> > >
Does anybody know a command line tool (linux or windows) that can compare 2 XML files. There's only 1 extra requirement that makes it a bit more
complicated: the order of attributes or elements within an element is of no importance, and so the tool should still report that 2 XML files are equal even though the order is different.
Corno
Is the generic problem of comparing two unordered labeled trees
NP-complete? I think it had been proven to be NP-complete.
It would seem to me that it's not; you could first write them in (a)

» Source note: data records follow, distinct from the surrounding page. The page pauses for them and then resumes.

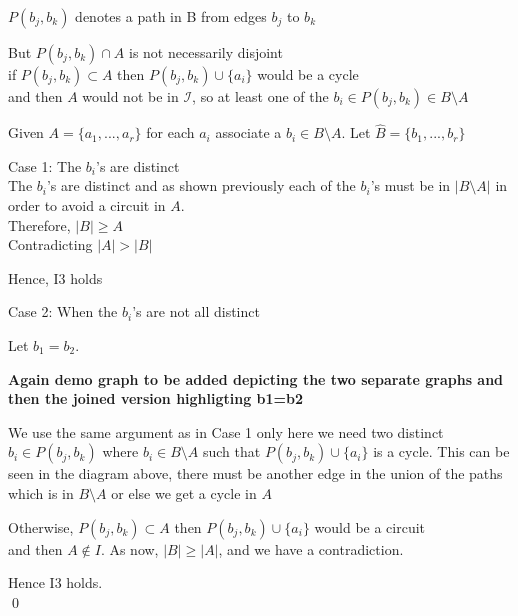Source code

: \documentclass[../main.tex]{subfiles}
\begin{document}
 \vspace{2mm}
 
 \noindent\Notation $ P ( b_j, b_k ) $ denotes a path in B from edges $ b_j $ to $ b_k $
 
 \vspace{2mm}
 
\noindent But $ P(b_j,b_k) \cap A $ is not necessarily disjoint\\
\noindent if $ P(b_j,b_k) \subset A  $ then $ P(b_j,b_k) \cup \{ a_i \} $  would be a cycle\\ and then $ A$ would not be in $ \mathcal{I} $, so at least one of the $ b_i \in P(b_j,b_k) \in B \setminus A $
 
 \vspace{4mm}
 
 \noindent Given $A = \{a_1, ... ,a_r\} $ for each $a_i$ associate a $b_i \in B \setminus A$. Let $\hat{B} = \{b_1, ... ,b_r\}$
 
 \vspace{2mm}
 
 \noindent Case 1: The $ b_i$'s are distinct\\
 The $ b_i$'s are distinct and as shown previously each of the $ b_i$'s must be in $ |B \setminus A| $ in order to avoid a circuit in $ A $.\\ 
\noindent Therefore,
  $ |B| \geqslant A $ \\Contradicting $ |A|  >  |B| $
 
 \vspace{3mm}
 
\noindent Hence, I3 holds

\noindent Case 2: When the $b_i$'s are not all distinct

\noindent Let $ b_1 = b_2 $.

\textbf{Again demo graph to be added depicting the two separate graphs and then the joined version highligting b1=b2}

\noindent We use the same argument as in Case 1 only here we need two distinct $ b_i \in P( b_j, b_k) $ where $ b_i \in B \setminus A $ such that  $ P(b_j , b_k ) \cup \{ a_i \} $ is a cycle. This can be seen in the diagram above, there must be another edge in the union of the paths which is in $ B \setminus A$ or else we get a cycle in $A$

\vspace{2mm}

\noindent Otherwise, $ P(b_j,b_k) \subset A  $ then $ P(b_j,b_k) \cup \{ a_i \} $  would be a circuit\\ and then $ A \notin I $. As now, $ |B| \geq |A| $, and we have a contradiction.

\noindent Hence I3 holds.\\
\qed

 
 
\end{document}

canonical form and then compare them.
Corno
You said order of ELEMENTS doesn't matter too.
EX:
<a>
<c/>
<b>
<c/>
</b>
<b>
<d/>
</b>
</a>
and
<a>
<b>
<d/>
</b>
<c/>
<b>
<c/>
</b>
</a>
are equal (per your first e-mail)
So simple canonicalization is not going to help you as it doesn't
change the order of elements.
In other hand to compare two elements which have children
but have same name and same set of attributes you will run into same
tree comparison problem (you have to compare two subtrees of these
elements).
Anyway I should have been more clear in my first post
It has been proven that computing the edit distance for unordered
labeled trees is NP-complete.
Zhang, R. Statman, D. Shasha, "On the editing distance between
unordered labeled trees",
It seems you are interested only in matching two unordered labeled
trees.
(Which is actually making sure that editing distance is zero).
This task could be easier, but I'm not sure about that.